> [Exercise]:
Return, exactly as written, the lines of the material from its top through the line with "ou de teste.", keeping pictures out.
^^^^^^^^^^^^^^^^
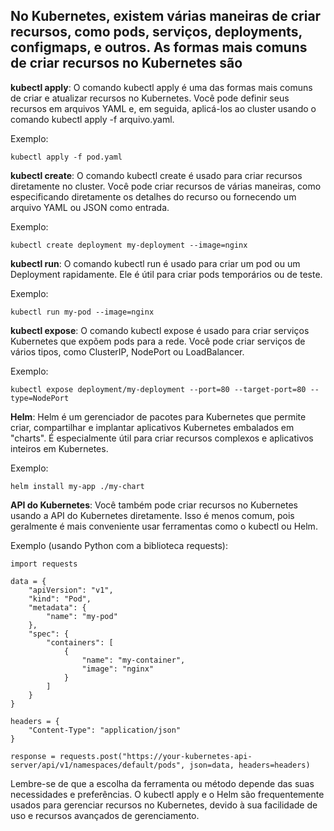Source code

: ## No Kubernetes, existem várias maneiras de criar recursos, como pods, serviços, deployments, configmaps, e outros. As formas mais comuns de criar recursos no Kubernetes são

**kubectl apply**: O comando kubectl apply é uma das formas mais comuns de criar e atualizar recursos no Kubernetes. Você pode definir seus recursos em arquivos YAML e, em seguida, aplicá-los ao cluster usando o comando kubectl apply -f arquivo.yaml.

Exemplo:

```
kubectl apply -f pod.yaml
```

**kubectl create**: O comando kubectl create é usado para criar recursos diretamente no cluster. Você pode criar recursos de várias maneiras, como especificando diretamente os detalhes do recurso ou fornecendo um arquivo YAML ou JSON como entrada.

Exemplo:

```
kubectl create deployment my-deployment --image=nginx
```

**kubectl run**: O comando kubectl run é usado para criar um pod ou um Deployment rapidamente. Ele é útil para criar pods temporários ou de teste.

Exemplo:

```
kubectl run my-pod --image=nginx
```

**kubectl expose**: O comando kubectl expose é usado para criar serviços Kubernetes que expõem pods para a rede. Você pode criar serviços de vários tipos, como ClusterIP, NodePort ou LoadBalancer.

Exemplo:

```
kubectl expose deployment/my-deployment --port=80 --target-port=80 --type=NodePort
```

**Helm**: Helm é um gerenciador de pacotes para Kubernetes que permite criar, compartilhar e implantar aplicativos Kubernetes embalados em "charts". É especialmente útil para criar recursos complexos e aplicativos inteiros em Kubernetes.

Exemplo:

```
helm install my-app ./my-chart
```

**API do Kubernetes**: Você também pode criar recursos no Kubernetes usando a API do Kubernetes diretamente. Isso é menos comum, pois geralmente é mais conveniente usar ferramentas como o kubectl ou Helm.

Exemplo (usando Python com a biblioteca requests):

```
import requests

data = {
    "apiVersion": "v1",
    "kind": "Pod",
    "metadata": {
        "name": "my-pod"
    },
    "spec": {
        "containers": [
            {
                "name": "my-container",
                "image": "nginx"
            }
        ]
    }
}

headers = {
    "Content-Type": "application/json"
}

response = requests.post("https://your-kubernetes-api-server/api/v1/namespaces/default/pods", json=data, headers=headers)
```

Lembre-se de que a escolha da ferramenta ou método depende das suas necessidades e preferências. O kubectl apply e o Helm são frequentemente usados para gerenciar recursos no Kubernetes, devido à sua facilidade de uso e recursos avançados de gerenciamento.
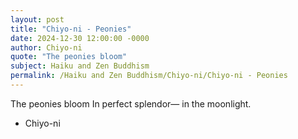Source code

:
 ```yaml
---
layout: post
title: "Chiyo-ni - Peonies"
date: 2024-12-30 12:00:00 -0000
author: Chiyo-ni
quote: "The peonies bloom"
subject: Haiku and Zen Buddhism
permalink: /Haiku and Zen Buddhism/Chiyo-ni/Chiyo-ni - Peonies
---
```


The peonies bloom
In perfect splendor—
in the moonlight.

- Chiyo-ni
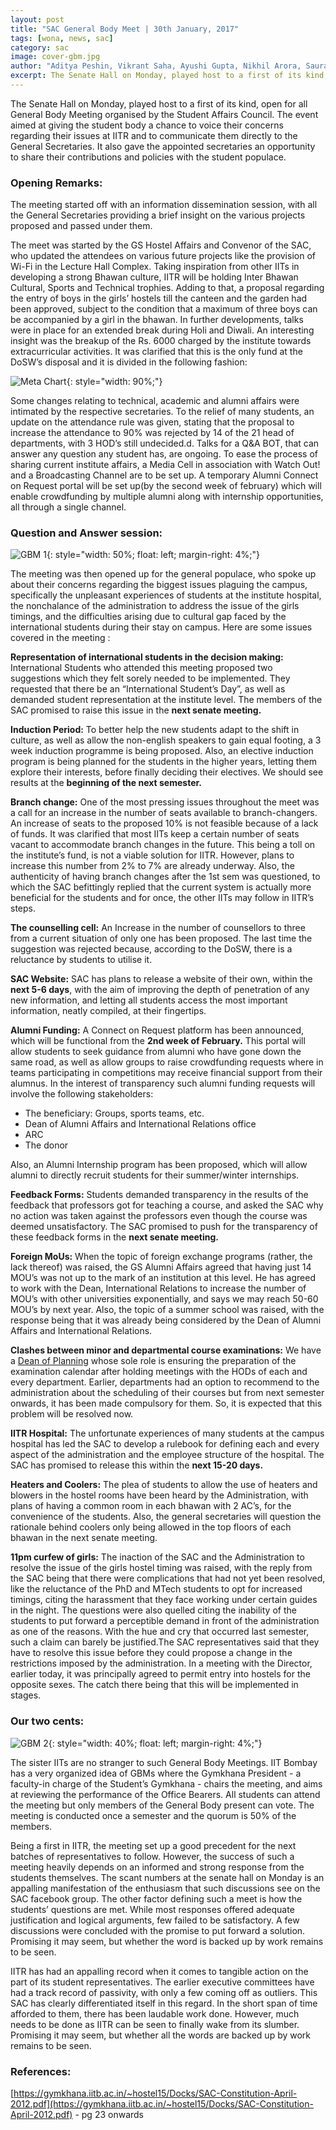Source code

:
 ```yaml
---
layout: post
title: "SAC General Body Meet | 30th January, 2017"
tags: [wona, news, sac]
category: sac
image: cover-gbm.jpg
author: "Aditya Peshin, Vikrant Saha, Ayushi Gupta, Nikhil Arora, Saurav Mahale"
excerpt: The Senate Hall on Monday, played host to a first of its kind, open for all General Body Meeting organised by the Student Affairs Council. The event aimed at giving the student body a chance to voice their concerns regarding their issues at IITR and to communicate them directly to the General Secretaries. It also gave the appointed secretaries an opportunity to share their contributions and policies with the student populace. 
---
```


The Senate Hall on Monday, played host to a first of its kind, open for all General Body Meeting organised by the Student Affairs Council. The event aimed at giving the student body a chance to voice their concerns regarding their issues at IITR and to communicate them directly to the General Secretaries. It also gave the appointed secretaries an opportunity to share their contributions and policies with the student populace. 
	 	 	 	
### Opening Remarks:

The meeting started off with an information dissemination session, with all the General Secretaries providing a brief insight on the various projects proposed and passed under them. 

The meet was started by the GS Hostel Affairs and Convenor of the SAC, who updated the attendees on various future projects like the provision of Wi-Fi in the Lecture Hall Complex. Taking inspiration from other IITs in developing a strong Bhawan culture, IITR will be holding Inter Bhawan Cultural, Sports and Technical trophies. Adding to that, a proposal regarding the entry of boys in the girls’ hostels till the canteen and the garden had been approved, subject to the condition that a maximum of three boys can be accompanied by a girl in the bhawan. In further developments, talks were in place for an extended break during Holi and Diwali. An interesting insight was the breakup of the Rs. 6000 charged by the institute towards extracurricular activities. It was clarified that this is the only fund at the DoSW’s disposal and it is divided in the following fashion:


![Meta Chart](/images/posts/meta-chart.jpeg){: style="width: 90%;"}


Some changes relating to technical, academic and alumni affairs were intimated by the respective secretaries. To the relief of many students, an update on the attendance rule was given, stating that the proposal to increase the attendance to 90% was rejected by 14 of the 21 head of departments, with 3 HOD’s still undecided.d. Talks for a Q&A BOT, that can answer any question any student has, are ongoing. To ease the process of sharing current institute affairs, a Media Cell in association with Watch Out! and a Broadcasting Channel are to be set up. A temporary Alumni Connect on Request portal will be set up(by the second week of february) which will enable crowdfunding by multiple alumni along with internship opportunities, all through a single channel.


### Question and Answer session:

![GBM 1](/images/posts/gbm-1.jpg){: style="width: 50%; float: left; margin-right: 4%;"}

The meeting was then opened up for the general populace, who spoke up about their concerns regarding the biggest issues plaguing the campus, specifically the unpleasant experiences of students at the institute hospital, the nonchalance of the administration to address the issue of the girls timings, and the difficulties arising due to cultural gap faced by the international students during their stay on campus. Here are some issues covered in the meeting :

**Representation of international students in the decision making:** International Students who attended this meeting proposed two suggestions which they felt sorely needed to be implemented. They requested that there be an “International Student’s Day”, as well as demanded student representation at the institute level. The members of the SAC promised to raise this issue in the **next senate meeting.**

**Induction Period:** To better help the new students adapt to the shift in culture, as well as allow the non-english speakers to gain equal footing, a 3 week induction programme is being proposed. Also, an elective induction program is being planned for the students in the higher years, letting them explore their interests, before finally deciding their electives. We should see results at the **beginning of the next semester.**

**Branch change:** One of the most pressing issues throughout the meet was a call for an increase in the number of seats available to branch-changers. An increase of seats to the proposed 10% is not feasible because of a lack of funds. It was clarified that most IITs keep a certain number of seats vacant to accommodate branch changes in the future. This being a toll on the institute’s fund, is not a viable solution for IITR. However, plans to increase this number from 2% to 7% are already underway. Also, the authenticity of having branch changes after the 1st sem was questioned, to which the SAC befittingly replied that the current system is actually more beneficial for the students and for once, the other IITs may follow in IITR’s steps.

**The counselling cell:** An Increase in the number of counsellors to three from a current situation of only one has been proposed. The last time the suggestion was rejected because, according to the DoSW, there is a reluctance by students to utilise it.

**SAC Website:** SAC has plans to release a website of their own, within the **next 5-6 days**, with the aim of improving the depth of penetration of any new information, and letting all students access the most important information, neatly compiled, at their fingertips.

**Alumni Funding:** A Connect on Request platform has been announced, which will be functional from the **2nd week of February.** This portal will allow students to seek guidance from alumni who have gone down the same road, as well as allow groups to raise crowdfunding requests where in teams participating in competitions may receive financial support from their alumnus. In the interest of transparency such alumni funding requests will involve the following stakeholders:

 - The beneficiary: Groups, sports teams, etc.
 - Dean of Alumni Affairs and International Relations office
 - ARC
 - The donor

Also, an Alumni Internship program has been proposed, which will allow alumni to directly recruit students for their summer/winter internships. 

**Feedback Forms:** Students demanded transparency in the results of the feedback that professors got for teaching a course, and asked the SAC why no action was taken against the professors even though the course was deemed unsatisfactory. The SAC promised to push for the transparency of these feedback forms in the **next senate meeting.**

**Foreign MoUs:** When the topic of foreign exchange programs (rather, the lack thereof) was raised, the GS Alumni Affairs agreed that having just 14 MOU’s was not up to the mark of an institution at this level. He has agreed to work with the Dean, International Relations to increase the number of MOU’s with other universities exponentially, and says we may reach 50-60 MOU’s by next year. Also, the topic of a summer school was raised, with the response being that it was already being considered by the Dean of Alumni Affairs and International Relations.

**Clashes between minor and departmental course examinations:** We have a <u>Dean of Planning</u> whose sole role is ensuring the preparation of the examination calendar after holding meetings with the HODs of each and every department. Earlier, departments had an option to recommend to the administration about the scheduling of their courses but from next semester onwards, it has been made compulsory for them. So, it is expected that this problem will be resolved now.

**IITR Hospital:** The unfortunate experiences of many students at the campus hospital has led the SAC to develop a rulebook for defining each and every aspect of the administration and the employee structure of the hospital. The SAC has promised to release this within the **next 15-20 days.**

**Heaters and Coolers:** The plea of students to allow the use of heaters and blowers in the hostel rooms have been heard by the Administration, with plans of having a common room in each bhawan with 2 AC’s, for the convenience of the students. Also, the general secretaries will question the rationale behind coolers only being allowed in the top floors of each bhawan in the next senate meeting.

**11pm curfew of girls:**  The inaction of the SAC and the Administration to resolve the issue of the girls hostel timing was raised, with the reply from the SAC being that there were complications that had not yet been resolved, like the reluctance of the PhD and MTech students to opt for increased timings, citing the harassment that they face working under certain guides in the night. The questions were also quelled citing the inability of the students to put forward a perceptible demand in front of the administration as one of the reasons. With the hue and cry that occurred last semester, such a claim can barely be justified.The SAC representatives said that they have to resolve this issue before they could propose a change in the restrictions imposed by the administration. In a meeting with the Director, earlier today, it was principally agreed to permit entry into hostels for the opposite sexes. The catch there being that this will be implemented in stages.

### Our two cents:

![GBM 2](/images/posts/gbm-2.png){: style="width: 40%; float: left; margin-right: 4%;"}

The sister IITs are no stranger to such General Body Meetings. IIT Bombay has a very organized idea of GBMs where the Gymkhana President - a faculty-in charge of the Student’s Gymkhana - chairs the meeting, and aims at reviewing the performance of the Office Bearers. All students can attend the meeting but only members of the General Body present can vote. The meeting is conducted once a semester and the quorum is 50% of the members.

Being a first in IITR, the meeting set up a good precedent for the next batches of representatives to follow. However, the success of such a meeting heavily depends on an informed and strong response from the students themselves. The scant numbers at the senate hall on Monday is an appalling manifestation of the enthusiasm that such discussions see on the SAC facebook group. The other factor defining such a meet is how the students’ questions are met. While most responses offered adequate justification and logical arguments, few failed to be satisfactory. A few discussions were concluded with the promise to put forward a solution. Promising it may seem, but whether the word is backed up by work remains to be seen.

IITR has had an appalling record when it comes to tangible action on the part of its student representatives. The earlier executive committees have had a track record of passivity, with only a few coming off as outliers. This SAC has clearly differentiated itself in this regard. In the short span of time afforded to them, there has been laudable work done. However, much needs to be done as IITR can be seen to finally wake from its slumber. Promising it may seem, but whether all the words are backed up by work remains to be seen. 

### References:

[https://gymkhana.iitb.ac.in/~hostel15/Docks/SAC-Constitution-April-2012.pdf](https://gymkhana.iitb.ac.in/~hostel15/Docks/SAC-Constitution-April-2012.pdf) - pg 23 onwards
^^^^^^^^^^^^^^^^
> [Exercise output]:
Source code

: ## No Kubernetes, existem várias maneiras de criar recursos, como pods, serviços, deployments, configmaps, e outros. As formas mais comuns de criar recursos no Kubernetes são

**kubectl apply**: O comando kubectl apply é uma das formas mais comuns de criar e atualizar recursos no Kubernetes. Você pode definir seus recursos em arquivos YAML e, em seguida, aplicá-los ao cluster usando o comando kubectl apply -f arquivo.yaml.

Exemplo:

```
kubectl apply -f pod.yaml
```

**kubectl create**: O comando kubectl create é usado para criar recursos diretamente no cluster. Você pode criar recursos de várias maneiras, como especificando diretamente os detalhes do recurso ou fornecendo um arquivo YAML ou JSON como entrada.

Exemplo:

```
kubectl create deployment my-deployment --image=nginx
```

**kubectl run**: O comando kubectl run é usado para criar um pod ou um Deployment rapidamente. Ele é útil para criar pods temporários ou de teste.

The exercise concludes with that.